Soapbox

How voters can stop a big giveaway to California grocers

A Raley’s store in Sacramento offers reusable bags for 10 cents. Sacramento and other cities banned single-use plastic bags, but bag makers are trying to overturn a statewide ban with Propositions 65 and 67. To read previous arguments for and against other ballot measures, go to sacbee.com/opinion/op-ed.
A Raley’s store in Sacramento offers reusable bags for 10 cents. Sacramento and other cities banned single-use plastic bags, but bag makers are trying to overturn a statewide ban with Propositions 65 and 67. To read previous arguments for and against other ballot measures, go to sacbee.com/opinion/op-ed. Sacramento Bee file

In 2014, the Legislature passed Senate Bill 270 to ban highly reused and recyclable plastic bags statewide and to mandate grocers charge customers at least 10 cents for each paper or thicker plastic reusable bag provided.

The law was sold by proponents purportedly to reduce waste and litter in California and to improve the environment.

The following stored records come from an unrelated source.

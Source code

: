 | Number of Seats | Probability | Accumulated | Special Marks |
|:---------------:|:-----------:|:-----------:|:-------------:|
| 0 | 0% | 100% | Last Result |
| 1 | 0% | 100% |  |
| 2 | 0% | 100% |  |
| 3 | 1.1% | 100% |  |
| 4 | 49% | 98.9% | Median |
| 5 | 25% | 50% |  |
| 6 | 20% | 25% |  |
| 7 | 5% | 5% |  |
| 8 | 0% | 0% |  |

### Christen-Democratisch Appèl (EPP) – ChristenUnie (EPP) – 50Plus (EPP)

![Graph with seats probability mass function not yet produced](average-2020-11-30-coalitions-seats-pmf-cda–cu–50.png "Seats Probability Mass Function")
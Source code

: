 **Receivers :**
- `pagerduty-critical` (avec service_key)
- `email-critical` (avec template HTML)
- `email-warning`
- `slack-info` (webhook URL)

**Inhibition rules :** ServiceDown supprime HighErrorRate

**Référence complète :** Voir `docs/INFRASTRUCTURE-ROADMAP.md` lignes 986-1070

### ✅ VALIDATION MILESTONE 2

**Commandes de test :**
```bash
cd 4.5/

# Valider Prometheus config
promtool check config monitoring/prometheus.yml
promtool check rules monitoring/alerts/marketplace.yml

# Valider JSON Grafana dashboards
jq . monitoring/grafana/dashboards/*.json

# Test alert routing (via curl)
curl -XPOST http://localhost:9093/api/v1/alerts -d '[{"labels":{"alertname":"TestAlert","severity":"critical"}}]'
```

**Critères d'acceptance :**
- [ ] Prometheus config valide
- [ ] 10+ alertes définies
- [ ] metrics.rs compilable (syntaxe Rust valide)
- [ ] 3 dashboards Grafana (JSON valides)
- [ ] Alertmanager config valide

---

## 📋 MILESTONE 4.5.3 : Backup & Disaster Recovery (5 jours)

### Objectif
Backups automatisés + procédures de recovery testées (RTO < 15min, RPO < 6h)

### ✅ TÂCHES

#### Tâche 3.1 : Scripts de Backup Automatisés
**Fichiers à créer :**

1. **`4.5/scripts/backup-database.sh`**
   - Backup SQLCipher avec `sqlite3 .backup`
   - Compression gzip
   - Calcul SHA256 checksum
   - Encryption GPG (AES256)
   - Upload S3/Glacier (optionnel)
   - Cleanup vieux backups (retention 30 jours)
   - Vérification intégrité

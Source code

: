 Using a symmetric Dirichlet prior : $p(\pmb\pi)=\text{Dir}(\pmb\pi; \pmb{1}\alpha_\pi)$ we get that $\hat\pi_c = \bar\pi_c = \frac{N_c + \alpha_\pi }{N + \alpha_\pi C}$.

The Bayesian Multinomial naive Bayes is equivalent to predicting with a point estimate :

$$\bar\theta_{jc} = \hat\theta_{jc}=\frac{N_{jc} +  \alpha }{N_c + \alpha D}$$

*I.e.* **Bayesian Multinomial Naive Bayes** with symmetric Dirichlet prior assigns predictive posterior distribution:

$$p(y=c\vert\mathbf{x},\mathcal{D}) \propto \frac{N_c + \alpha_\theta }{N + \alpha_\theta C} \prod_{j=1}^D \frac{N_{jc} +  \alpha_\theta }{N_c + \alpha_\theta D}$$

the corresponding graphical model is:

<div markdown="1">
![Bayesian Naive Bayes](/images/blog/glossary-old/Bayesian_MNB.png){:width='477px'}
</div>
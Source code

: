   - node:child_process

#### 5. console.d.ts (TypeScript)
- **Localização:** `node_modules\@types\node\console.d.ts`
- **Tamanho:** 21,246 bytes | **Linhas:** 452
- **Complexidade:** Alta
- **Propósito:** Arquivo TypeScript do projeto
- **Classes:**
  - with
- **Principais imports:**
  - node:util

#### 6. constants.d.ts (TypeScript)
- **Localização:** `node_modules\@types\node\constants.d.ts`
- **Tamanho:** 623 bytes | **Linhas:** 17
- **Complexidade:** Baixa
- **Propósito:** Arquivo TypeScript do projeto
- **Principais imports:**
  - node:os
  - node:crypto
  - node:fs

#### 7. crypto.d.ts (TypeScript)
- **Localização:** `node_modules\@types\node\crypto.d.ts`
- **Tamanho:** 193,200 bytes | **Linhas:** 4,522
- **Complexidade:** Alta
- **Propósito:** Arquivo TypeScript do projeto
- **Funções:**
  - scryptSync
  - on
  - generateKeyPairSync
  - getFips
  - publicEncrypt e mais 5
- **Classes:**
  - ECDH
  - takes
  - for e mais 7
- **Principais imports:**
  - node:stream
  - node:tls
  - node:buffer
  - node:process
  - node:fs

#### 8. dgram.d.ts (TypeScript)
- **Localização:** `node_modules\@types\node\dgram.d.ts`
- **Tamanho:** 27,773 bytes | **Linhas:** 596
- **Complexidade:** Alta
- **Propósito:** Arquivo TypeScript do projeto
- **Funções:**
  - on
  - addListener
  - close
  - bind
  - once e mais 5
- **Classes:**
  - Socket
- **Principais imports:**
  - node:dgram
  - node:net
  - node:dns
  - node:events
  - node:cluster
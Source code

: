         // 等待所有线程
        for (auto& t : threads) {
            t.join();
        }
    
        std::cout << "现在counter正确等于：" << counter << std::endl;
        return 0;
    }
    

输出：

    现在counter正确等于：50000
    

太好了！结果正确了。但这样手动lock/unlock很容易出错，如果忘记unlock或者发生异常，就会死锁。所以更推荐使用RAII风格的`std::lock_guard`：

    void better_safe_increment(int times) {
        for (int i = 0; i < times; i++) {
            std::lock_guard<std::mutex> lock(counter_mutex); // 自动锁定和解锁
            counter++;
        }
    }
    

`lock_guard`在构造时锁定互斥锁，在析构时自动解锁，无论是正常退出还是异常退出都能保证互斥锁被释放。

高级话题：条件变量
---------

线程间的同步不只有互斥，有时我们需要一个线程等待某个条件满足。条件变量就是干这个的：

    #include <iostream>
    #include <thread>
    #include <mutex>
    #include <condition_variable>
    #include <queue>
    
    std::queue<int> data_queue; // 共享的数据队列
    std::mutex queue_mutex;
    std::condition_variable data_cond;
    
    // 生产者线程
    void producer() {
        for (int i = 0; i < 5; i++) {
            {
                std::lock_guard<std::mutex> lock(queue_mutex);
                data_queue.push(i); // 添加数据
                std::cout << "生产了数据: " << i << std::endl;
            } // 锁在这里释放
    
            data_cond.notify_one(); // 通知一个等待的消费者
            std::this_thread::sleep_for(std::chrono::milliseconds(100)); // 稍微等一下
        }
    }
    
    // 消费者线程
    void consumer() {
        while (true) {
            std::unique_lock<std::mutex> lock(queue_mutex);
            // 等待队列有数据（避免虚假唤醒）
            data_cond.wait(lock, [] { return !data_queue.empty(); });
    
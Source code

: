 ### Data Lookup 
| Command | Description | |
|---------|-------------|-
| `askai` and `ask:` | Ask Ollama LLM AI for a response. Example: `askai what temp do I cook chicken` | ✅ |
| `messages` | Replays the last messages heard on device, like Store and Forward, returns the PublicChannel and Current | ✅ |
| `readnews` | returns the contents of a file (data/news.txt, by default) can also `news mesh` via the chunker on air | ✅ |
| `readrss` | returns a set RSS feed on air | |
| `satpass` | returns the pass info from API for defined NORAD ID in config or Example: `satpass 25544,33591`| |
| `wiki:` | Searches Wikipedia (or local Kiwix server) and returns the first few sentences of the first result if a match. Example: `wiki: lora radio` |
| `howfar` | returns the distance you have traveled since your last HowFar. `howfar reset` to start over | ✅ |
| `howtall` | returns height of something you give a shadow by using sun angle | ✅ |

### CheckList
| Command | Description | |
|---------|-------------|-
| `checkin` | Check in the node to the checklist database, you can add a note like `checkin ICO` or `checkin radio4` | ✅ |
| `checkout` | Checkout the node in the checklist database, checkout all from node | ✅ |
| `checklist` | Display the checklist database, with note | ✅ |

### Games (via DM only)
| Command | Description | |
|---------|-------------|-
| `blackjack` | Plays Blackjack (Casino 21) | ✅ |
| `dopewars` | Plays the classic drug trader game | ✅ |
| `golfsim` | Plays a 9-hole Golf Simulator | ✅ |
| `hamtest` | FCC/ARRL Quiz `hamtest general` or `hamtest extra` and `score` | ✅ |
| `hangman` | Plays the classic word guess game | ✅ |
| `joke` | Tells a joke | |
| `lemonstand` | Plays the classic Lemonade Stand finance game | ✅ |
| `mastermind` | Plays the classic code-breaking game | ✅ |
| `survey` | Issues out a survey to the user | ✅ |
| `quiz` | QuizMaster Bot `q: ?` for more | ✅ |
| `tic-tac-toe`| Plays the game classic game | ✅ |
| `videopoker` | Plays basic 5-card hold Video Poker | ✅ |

No matter that according to the federal Environmental Protection Agency, plastic bags account for just 0.3 percent of U.S. municipal solid waste, or that in legitimate litter composition studies plastic retail bags typically come in at less than 1 percent, or that the alternatives to plastic bags actually have a greater environmental footprint.

Like so many issues in Sacramento, facts and science left the Capitol building during the debate – replaced by special interests lobbying for hundreds of millions in taxpayer dollars and political victories to grease their fundraising machines.

Immediately after SB 270 was signed, a coalition of taxpayer groups and community leaders – led by an American manufacturing and recycling industry with 2,000 jobs in California – gathered more than 800,000 signatures to qualify a referendum on the law, putting the decision to uphold or repeal it in voters’ hands on Nov. 8.

That’s what’s at stake with Proposition 67. A “yes” vote upholds a job-killing, environmentally dubious $300 million-a-year giveaway to corporate grocers. A “no” vote repeals the law and sends a message that California voters reject politics as usual in Sacramento.

The American Progressive Bag Alliance also worked hard to qualify Proposition 65, given that 82 percent of Californians, whether or not they support a bag ban, believe that fees should go to a public purpose, not corporate profits.

By voting “yes” on Proposition 65, voters can ensure any money associated with SB 270 goes to an environmental fund administered by the California Wildlife Conservation Board. The board will issue grants toward drought mitigation, recycling, clean drinking water, parks, beach cleanup and litter removal. City and county governments with existing bag bans and fees would also have the option to ensure bag fees go to the same state environmental fund, rather than to grocers.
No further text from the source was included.